Task objective: Write out the data again in full, exactly as it reads.

Data for analysis:
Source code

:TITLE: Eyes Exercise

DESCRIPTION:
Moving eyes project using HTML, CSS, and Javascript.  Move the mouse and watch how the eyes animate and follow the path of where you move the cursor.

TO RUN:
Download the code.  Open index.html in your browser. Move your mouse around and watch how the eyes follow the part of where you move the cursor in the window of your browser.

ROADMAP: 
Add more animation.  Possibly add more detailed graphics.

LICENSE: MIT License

Result for this exercise:
Source code

:TITLE: Eyes Exercise

DESCRIPTION:
Moving eyes project using HTML, CSS, and Javascript.  Move the mouse and watch how the eyes animate and follow the path of where you move the cursor.

TO RUN:
Download the code.  Open index.html in your browser. Move your mouse around and watch how the eyes follow the part of where you move the cursor in the window of your browser.

ROADMAP: 
Add more animation.  Possibly add more detailed graphics.

LICENSE: MIT License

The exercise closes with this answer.